> ASSIGNED TASK
Nothing but the lines from the one with "조언을 구하거나 ‘네가" through the end of the listing below should appear in your reply, each copied exactly.

─── DATASET RECORDS

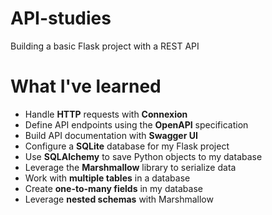 # API-studies
Building a basic Flask project with a REST API

# What I've learned
- Handle **HTTP** requests with **Connexion**
- Define API endpoints using the **OpenAPI** specification
- Build API documentation with **Swagger UI**
- Configure a **SQLite** database for my Flask project
- Use **SQLAlchemy** to save Python objects to my database
- Leverage the **Marshmallow** library to serialize data
- Work with **multiple tables** in a database
- Create **one-to-many fields** in my database
- Leverage **nested schemas** with Marshmallow
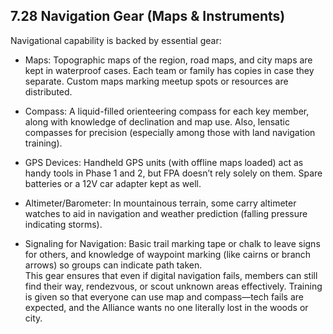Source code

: ## 7.28 Navigation Gear (Maps & Instruments)

Navigational capability is backed by essential gear:

- Maps: Topographic maps of the region, road maps, and city maps are kept in waterproof cases. Each team or family has copies in case they separate. Custom maps marking meetup spots or resources are distributed.  
      
    
- Compass: A liquid-filled orienteering compass for each key member, along with knowledge of declination and map use. Also, lensatic compasses for precision (especially among those with land navigation training).  
      
    
- GPS Devices: Handheld GPS units (with offline maps loaded) act as handy tools in Phase 1 and 2, but FPA doesn’t rely solely on them. Spare batteries or a 12V car adapter kept as well.  
      
    
- Altimeter/Barometer: In mountainous terrain, some carry altimeter watches to aid in navigation and weather prediction (falling pressure indicating storms).  
      
    
- Signaling for Navigation: Basic trail marking tape or chalk to leave signs for others, and knowledge of waypoint marking (like cairns or branch arrows) so groups can indicate path taken.  
    This gear ensures that even if digital navigation fails, members can still find their way, rendezvous, or scout unknown areas effectively. Training is given so that everyone can use map and compass—tech fails are expected, and the Alliance wants no one literally lost in the woods or city.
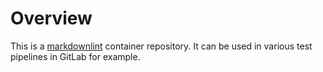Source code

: # Overview

This is a [markdownlint](https://github.com/markdownlint/markdownlint)
container repository. It can be used in various test pipelines in GitLab for
example.



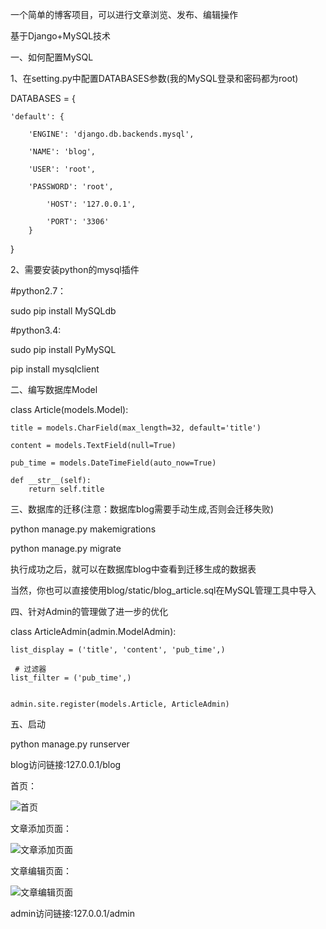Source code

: 一个简单的博客项目，可以进行文章浏览、发布、编辑操作

基于Django+MySQL技术

一、如何配置MySQL

1、在setting.py中配置DATABASES参数(我的MySQL登录和密码都为root)

DATABASES = {

	'default': {
	
	    'ENGINE': 'django.db.backends.mysql',
	    
	    'NAME': 'blog',
	    
	    'USER': 'root',
	    
	    'PASSWORD': 'root',
	    
            'HOST': '127.0.0.1',
	    
            'PORT': '3306'
        }
}

2、需要安装python的mysql插件

#python2.7：  

sudo pip install MySQLdb  

#python3.4:  

sudo pip install PyMySQL

pip install mysqlclient

二、编写数据库Model

class Article(models.Model):

    title = models.CharField(max_length=32, default='title')
    
    content = models.TextField(null=True)
    
    pub_time = models.DateTimeField(auto_now=True)

    def __str__(self):
        return self.title

三、数据库的迁移(注意：数据库blog需要手动生成,否则会迁移失败)

python manage.py makemigrations

python manage.py migrate

执行成功之后，就可以在数据库blog中查看到迁移生成的数据表

当然，你也可以直接使用blog/static/blog_article.sql在MySQL管理工具中导入

四、针对Admin的管理做了进一步的优化

class ArticleAdmin(admin.ModelAdmin):

	list_display = ('title', 'content', 'pub_time',)
	
	 # 过滤器
	list_filter = ('pub_time',)


	admin.site.register(models.Article, ArticleAdmin)


五、启动

python manage.py runserver

blog访问链接:127.0.0.1/blog

首页：

![首页](https://github.com/Justshunjian/simpleblog/blog/static/imgages/index.png)

文章添加页面：

![文章添加页面](https://github.com/Justshunjian/simpleblog/blog/static/imgages/add.png)

文章编辑页面：

![文章编辑页面](https://github.com/Justshunjian/simpleblog/blog/static/imgages/edit.png)

admin访问链接:127.0.0.1/admin
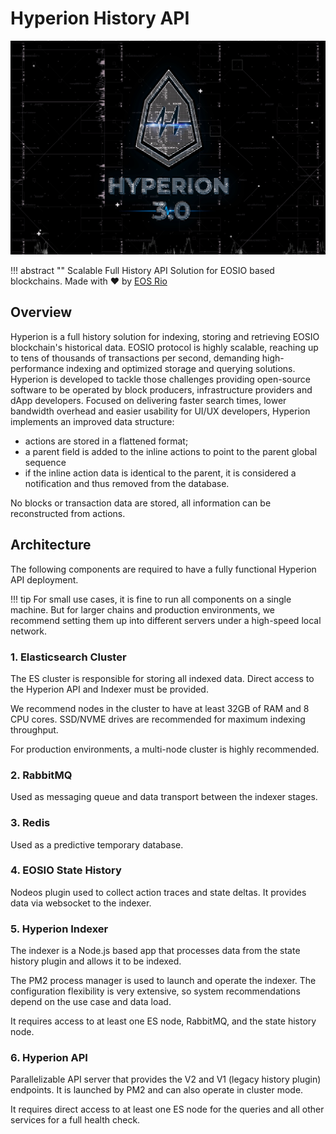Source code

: # Hyperion History API

[![Hyperion](img/hype.jpg)](img/hype.jpg)

!!! abstract ""
    Scalable Full History API Solution for EOSIO based blockchains.
    Made with ♥ by [EOS Rio](https://eosrio.io/)

## Overview

Hyperion is a full history solution for indexing, storing and retrieving EOSIO blockchain's historical data. EOSIO
protocol is highly scalable, reaching up to tens of thousands of transactions per second, demanding high-performance
indexing and optimized storage and querying solutions. Hyperion is developed to tackle those challenges providing
open-source software to be operated by block producers, infrastructure providers and dApp developers. Focused on
delivering faster search times, lower bandwidth overhead and easier usability for UI/UX developers, Hyperion implements
an improved data structure:

- actions are stored in a flattened format;
- a parent field is added to the inline actions to point to the parent global sequence
- if the inline action data is identical to the parent, it is considered a notification and thus removed from the
  database.

No blocks or transaction data are stored, all information can be reconstructed from actions.

## Architecture

The following components are required to have a fully functional Hyperion API deployment.

!!! tip
    For small use cases, it is fine to run all components on a single machine. But for larger chains and production
    environments, we recommend setting them up into different servers under a high-speed local network.

### 1. Elasticsearch Cluster

The ES cluster is responsible for storing all indexed data. Direct access to the Hyperion API and Indexer must be
provided.

We recommend nodes in the cluster to have at least 32GB of RAM and 8 CPU cores. SSD/NVME drives are recommended for
maximum indexing throughput.

For production environments, a multi-node cluster is highly recommended.

### 2. RabbitMQ

Used as messaging queue and data transport between the indexer stages.

### 3. Redis

Used as a predictive temporary database.

### 4. EOSIO State History

Nodeos plugin used to collect action traces and state deltas. It provides data via websocket to the indexer.

### 5. Hyperion Indexer

The indexer is a Node.js based app that processes data from the state history plugin and allows it to be indexed.

The PM2 process manager is used to launch and operate the indexer. The configuration flexibility is very extensive, so
system recommendations depend on the use case and data load.

It requires access to at least one ES node, RabbitMQ, and the state history node.

### 6. Hyperion API

Parallelizable API server that provides the V2 and V1 (legacy history plugin) endpoints. It is launched by PM2 and can
also operate in cluster mode.

It requires direct access to at least one ES node for the queries and all other services for a full health check.
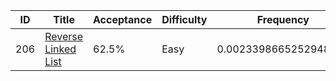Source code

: |ID|Title|Acceptance|Difficulty|Frequency|
|----|-----|----|---|---|
|206|[Reverse Linked List]( https://leetcode.com/problems/reverse-linked-list)|62.5%|Easy|0.0023398665252948926|
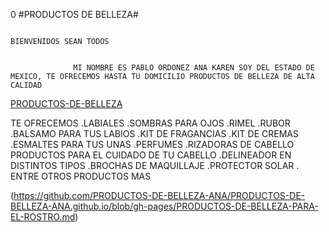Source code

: 0                                                                              #PRODUCTOS DE BELLEZA# 

                                                                              BIENVENIDOS SEAN TODOS 


                  MI NOMBRE ES PABLO ORDONEZ ANA KAREN SOY DEL ESTADO DE MEXICO, TE OFRECEMOS HASTA TU DOMICILIO PRODUCTOS DE BELLEZA DE ALTA CALIDAD 
                    
[PRODUCTOS-DE-BELLEZA](PRECIOS.md)

TE OFRECEMOS
.LABIALES
.SOMBRAS PARA OJOS 
.RIMEL
.RUBOR
.BALSAMO PARA TUS LABIOS
.KIT DE FRAGANCIAS 
.KIT DE CREMAS
.ESMALTES PARA TUS UNAS
.PERFUMES
.RIZADORAS DE CABELLO
PRODUCTOS PARA EL CUIDADO DE TU CABELLO
.DELINEADOR EN DISTINTOS TIPOS
.BROCHAS DE MAQUILLAJE 
.PROTECTOR SOLAR
. ENTRE OTROS PRODUCTOS MAS 

(https://github.com/PRODUCTOS-DE-BELLEZA-ANA/PRODUCTOS-DE-BELLEZA-ANA.github.io/blob/gh-pages/PRODUCTOS-DE-BELLEZA-PARA-EL-ROSTRO.md)



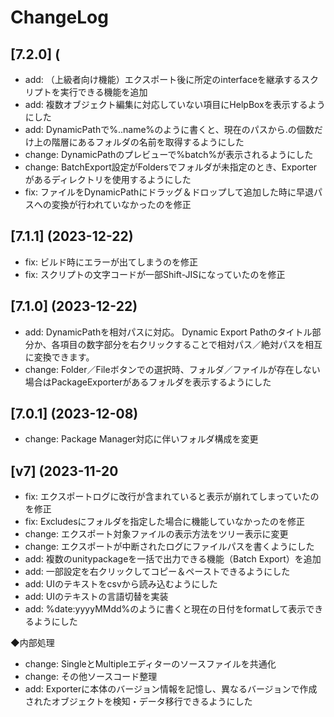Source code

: # ChangeLog
## [7.2.0] (
- add: （上級者向け機能）エクスポート後に所定のinterfaceを継承するスクリプトを実行できる機能を追加
- add: 複数オブジェクト編集に対応していない項目にHelpBoxを表示するようにした
- add: DynamicPathで%..name%のように書くと、現在のパスから.の個数だけ上の階層にあるフォルダの名前を取得するようにした
- change: DynamicPathのプレビューで%batch%が表示されるようにした
- change: BatchExport設定がFoldersでフォルダが未指定のとき、Exporterがあるディレクトリを使用するようにした
- fix: ファイルをDynamicPathにドラッグ＆ドロップして追加した時に早退パスへの変換が行われていなかったのを修正

## [7.1.1] (2023-12-22)
- fix: ビルド時にエラーが出てしまうのを修正
- fix: スクリプトの文字コードが一部Shift-JISになっていたのを修正

## [7.1.0] (2023-12-22)
- add: DynamicPathを相対パスに対応。
Dynamic Export Pathのタイトル部分か、各項目の数字部分を右クリックすることで相対パス／絶対パスを相互に変換できます。
- change: Folder／Fileボタンでの選択時、フォルダ／ファイルが存在しない場合はPackageExporterがあるフォルダを表示するようにした

## [7.0.1] (2023-12-08)
- change: Package Manager対応に伴いフォルダ構成を変更

## [v7] (2023-11-20
- fix: エクスポートログに改行が含まれていると表示が崩れてしまっていたのを修正  
- fix:  Excludesにフォルダを指定した場合に機能していなかったのを修正  
- change: エクスポート対象ファイルの表示方法をツリー表示に変更
- change: エクスポートが中断されたログにファイルパスを書くようにした
- add: 複数のunitypackageを一括で出力できる機能（Batch Export）を追加
- add: 一部設定を右クリックしてコピー＆ペーストできるようにした
- add: UIのテキストをcsvから読み込むようにした
- add: UIのテキストの言語切替を実装
- add: %date:yyyyMMdd%のように書くと現在の日付をformatして表示できるようにした
  
◆内部処理
- change: SingleとMultipleエディターのソースファイルを共通化
- change: その他ソースコード整理
- add: Exporterに本体のバージョン情報を記憶し、異なるバージョンで作成されたオブジェクトを検知・データ移行できるようにした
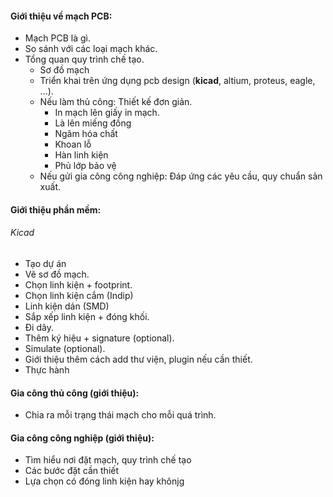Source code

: #### Giới thiệu về mạch PCB:
- Mạch PCB là gì.
- So sánh với các loại mạch khác.
- Tổng quan quy trình chế tạo.
	-  Sơ đồ mạch
	-  Triển khai trên ứng dụng pcb design (**kicad**, altium, proteus, eagle, ...).
	- Nếu làm thủ công: Thiết kế đơn giản.
		- In mạch lên giấy in mạch.
		- Là lên miếng đồng
		- Ngâm hóa chất
		- Khoan lỗ 
		- Hàn linh kiện
		- Phủ lớp bảo vệ
	- Nếu gửi gia công công nghiệp: Đáp ứng các yêu cầu, quy chuẩn sản xuất.
#### Giới thiệu phần mềm:
###### Kicad
- Tạo dự án
- Vẽ sơ đồ mạch.
- Chọn linh kiện + footprint.
- Chọn linh kiện cắm (Indip)
- Linh kiện dán (SMD)
- Sắp xếp linh kiện + đóng khối.
- Đi dây.
- Thêm ký hiệu + signature (optional).
- Simulate (optional).
- Giới thiệu thêm cách add thư viện, plugin nếu cần thiết.
- Thực hành
#### Gia công thủ công (giới thiệu):
- Chia ra mỗi trạng thái mạch cho mỗi quá trình.
#### Gia công công nghiệp (giới thiệu):
- Tìm hiểu nơi đặt mạch, quy trình chế tạo 
- Các bước đặt cần thiết
- Lựa chọn có đóng linh kiện hay khônjg


##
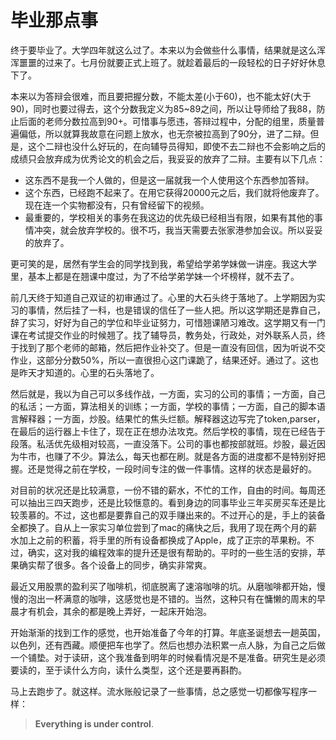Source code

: 毕业那点事
===

终于要毕业了。大学四年就这么过了。本来以为会做些什么事情，结果就是这么浑浑噩噩的过来了。七月份就要正式上班了。就趁着最后的一段轻松的日子好好休息下了。

本来以为答辩会很难，而且要把握分数，不能太差(小于60)，也不能太好(大于90)，同时也要过得去，这个分数我定义为85~89之间，所以让导师给了我88，防止后面的老师分数拉高到90+。可惜事与愿违，答辩过程中，分配的组里，质量普遍偏低，所以就算我故意在问题上放水，也无奈被拉高到了90分，进了二辩。但是，这个二辩也没什么好玩的，在向辅导员得知，即使不去二辩也不会影响之后的成绩只会放弃成为优秀论文的机会之后，我妥妥的放弃了二辩。主要有以下几点：

+ 这东西不是我一个人做的，但是这一届就我一个人使用这个东西参加答辩。
+ 这个东西，已经跑不起来了。在用它获得20000元之后，我们就将他废弃了。现在连一个实物都没有，只有曾经留下的视频。
+ 最重要的，学校相关的事务在我这边的优先级已经相当有限，如果有其他的事情冲突，就会放弃学校的。很不巧，我当天需要去张家港参加会议。所以妥妥的放弃了。

更可笑的是，居然有学生会的同学找到我，希望给学弟学妹做一讲座。我这大学里，基本上都是在翘课中度过，为了不给学弟学妹一个坏榜样，就不去了。

前几天终于知道自己双证的初审通过了。心里的大石头终于落地了。上学期因为实习的事情，然后挂了一科，也是错误的信任了一些人把。所以这学期还是靠自己，辞了实习，好好为自己的学位和毕业证努力，可惜翘课陋习难改。这学期又有一门课在考试提交作业的时候翘了。找了辅导员，教务处，行政处，对外联系人员，终于找到了那个老师的邮箱，然后把作业补交了。但是一直没有回信，因为听说不交作业，这部分分数50%，所以一直很担心这门课跪了，结果还好。通过了。这也是昨天才知道的。心里的石头落地了。

然后就是，我以为自己可以多线作战，一方面，实习的公司的事情；一方面，自己的私活；一方面，算法相关的训练；一方面，学校的事情；一方面，自己的脚本语言解释器；一方面，炒股。结果忙的焦头烂额。解释器这边写完了token,parser，在最后的运行器上卡住了，现在正在想办法攻克。然后学校的事情，现在已经告于段落。私活优先级相对较高，一直没落下。公司的事也都按部就班。炒股，最近因为牛市，也赚了不少。算法么，每天也都在刷。就是各方面的进度都不是特别好把握。还是觉得之前在学校，一段时间专注的做一件事情。这样的状态是最好的。

对目前的状况还是比较满意，一份不错的薪水，不忙的工作，自由的时间。每周还可以抽出三四天跑步，还是比较惬意的。看到身边的同事毕业三年买房买车还是比较羡慕的。不过，这也都是要靠自己的双手赚出来的。不过开心的是，手上的装备全都换了。自从上一家实习单位尝到了mac的痛快之后，我用了现在两个月的薪水加上之前的积蓄，将手里的所有设备都换成了Apple，成了正宗的苹果粉。不过，确实，这对我的编程效率的提升还是很有帮助的。平时的一些生活的安排，苹果确实帮了很多。各个设备上的同步，确实非常爽。

最近又用股票的盈利买了咖啡机，彻底脱离了速溶咖啡的坑。从磨咖啡都开始，慢慢的泡出一杯满意的咖啡，这感觉也是不错的。当然，这种只有在慵懒的周末的早晨才有机会，其余的都是晚上弄好，一起床开始泡。

开始渐渐的找到工作的感觉，也开始准备了今年的打算。年底圣诞想去一趟英国，以色列，还有西藏。顺便把车也学了。然后也想办法积累一点人脉，为自己之后做一个铺垫。对于读研，这个我准备到明年的时候看情况是不是准备。研究生是必须要读的，至于读什么方向，读什么类型，这个还是要再斟酌。

马上去跑步了。就这样。流水账般记录了一些事情，总之感觉一切都像写程序一样：
>	**Everything is under control**.

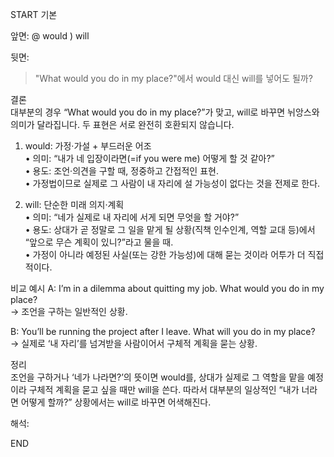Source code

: START
기본

앞면:
@ would ) will


뒷면:
> "What would you do in my place?"에서 would 대신 will를 넣어도 될까?

결론  
대부분의 경우 “What would you do in my place?”가 맞고, will로 바꾸면 뉘앙스와 의미가 달라집니다. 두 표현은 서로 완전히 호환되지 않습니다.

1. would: 가정·가설 + 부드러운 어조  
   • 의미: “내가 네 입장이라면(=if you were me) 어떻게 할 것 같아?”  
   • 용도: 조언‧의견을 구할 때, 정중하고 간접적인 표현.  
   • 가정법이므로 실제로 그 사람이 내 자리에 설 가능성이 없다는 것을 전제로 한다.

2. will: 단순한 미래 의지·계획  
   • 의미: “네가 실제로 내 자리에 서게 되면 무엇을 할 거야?”  
   • 용도: 상대가 곧 정말로 그 일을 맡게 될 상황(직책 인수인계, 역할 교대 등)에서 “앞으로 무슨 계획이 있니?”라고 물을 때.  
   • 가정이 아니라 예정된 사실(또는 강한 가능성)에 대해 묻는 것이라 어투가 더 직접적이다.

비교 예시
A: I’m in a dilemma about quitting my job. What would you do in my place?   
→ 조언을 구하는 일반적인 상황.

B: You’ll be running the project after I leave. What will you do in my place?   
→ 실제로 ‘내 자리’를 넘겨받을 사람이어서 구체적 계획을 묻는 상황.

정리  
조언을 구하거나 ‘네가 나라면?’의 뜻이면 would를, 상대가 실제로 그 역할을 맡을 예정이라 구체적 계획을 묻고 싶을 때만 will을 쓴다. 따라서 대부분의 일상적인 “내가 너라면 어떻게 할까?” 상황에서는 will로 바꾸면 어색해진다.


해석:


<!--ID: 1747489349412-->
END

──────

> EXERCISE OUTPUT
조언을 구하거나 ‘네가 나라면?’의 뜻이면 would를, 상대가 실제로 그 역할을 맡을 예정이라 구체적 계획을 묻고 싶을 때만 will을 쓴다. 따라서 대부분의 일상적인 “내가 너라면 어떻게 할까?” 상황에서는 will로 바꾸면 어색해진다.


해석:


<!--ID: 1747489349412-->
END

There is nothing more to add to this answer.